Cortical responses exhibited two frequency peaks: ∼19 Hz and ∼39 Hz (shown in Fig. 7c). The low frequency alpha-beta range represents spindle bursts, and the high frequency characterizes gamma burst activity, both important in neuronal network synchronization [36, 52, 53]. Paired two-sided Wilcoxon signed-rank exact test for comparison of caudal and rostral responses suggest that caudal whisker (A1) stimulation evokes stronger spindle and gamma bursts in the corresponding barrel than the rostral (A3) whisker-barrel pair (V = 36, p = 0.007813, n = 8, r = 0.891) (shown in Fig. 7c).

To observe how evoked activity changes as maturation progresses, we performed in vivo extracellular recordings in mice at P5–6 and P8–10 (shown in online suppl. Fig. S4). Baseline-normalized power of evoked activity showed that responses were lower in both alpha-beta (W = 36, p = 0.002165, n = 6, r = 0.832) and gamma (W = 35, p = 0.004329, n = 6, r = 0.786) frequency ranges in the more mature cortex. These findings show that a decrease in evoked activity occurs as a function of maturation.
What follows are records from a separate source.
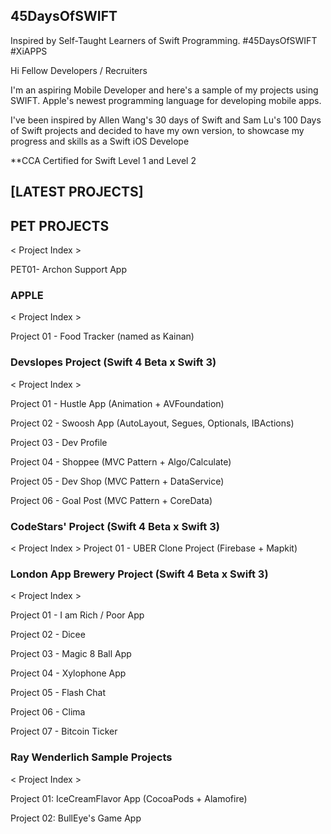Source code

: ## 45DaysOfSWIFT
Inspired by Self-Taught Learners of Swift Programming. #45DaysOfSWIFT #XiAPPS

Hi Fellow Developers / Recruiters

I'm an aspiring Mobile Developer and here's a sample of my projects using SWIFT.
Apple's newest programming language for developing mobile apps.

I've been inspired by Allen Wang's 30 days of Swift and Sam Lu's 100 Days of Swift projects and decided to have my own version, to showcase my progress and skills as a Swift iOS Develope

**CCA Certified for Swift Level 1 and Level 2

## [LATEST PROJECTS]

## PET PROJECTS
< Project Index >

PET01- Archon Support App

### APPLE
< Project Index >

Project 01 - Food Tracker (named as Kainan)

### Devslopes Project (Swift 4 Beta x Swift 3)
< Project Index >

Project 01 - Hustle App (Animation + AVFoundation)

Project 02 - Swoosh App (AutoLayout, Segues, Optionals, IBActions)

Project 03 - Dev Profile

Project 04 - Shoppee (MVC Pattern + Algo/Calculate)

Project 05 - Dev Shop (MVC Pattern + DataService)

Project 06 - Goal Post (MVC Pattern + CoreData)


### CodeStars' Project (Swift 4 Beta x Swift 3)
< Project Index >
Project 01 -  UBER Clone Project (Firebase + Mapkit)


### London App Brewery Project (Swift 4 Beta x Swift 3)
< Project Index >

Project 01 - I am Rich / Poor App

Project 02 - Dicee

Project 03 - Magic 8 Ball App

Project 04 - Xylophone App

Project 05 - Flash Chat

Project 06 - Clima

Project 07 - Bitcoin Ticker


### Ray Wenderlich Sample Projects
< Project Index >

Project 01: IceCreamFlavor App (CocoaPods + Alamofire)

Project 02: BullEye's Game App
Additionally, simultaneous recordings in A1 (caudal) and A3 (rostral) barrels of rats revealed that stimulation of rostral whisker evokes evident responses in both caudal and rostral barrels. In contrast, caudal whisker stimulation activates mainly the corresponding caudal barrel (V = 0, p = 0.00781, n = 8, r = 0.891) (shown in Fig. 7d). Inter-columnar spread of evoked activity is previously associated with broader activity spread with cortical maturation [36, 54].

These results indicate that (1) sensory stimulation elicits stronger responses in caudal than rostral barrels, (2) the signal may be transmitted slightly faster in the rostral whisker-barrel pair than in the caudal path, and (3) the evoked responses spread into larger area from the rostral principal barrel. Together, these findings show that the rostral and caudal barrels possess differing functionality.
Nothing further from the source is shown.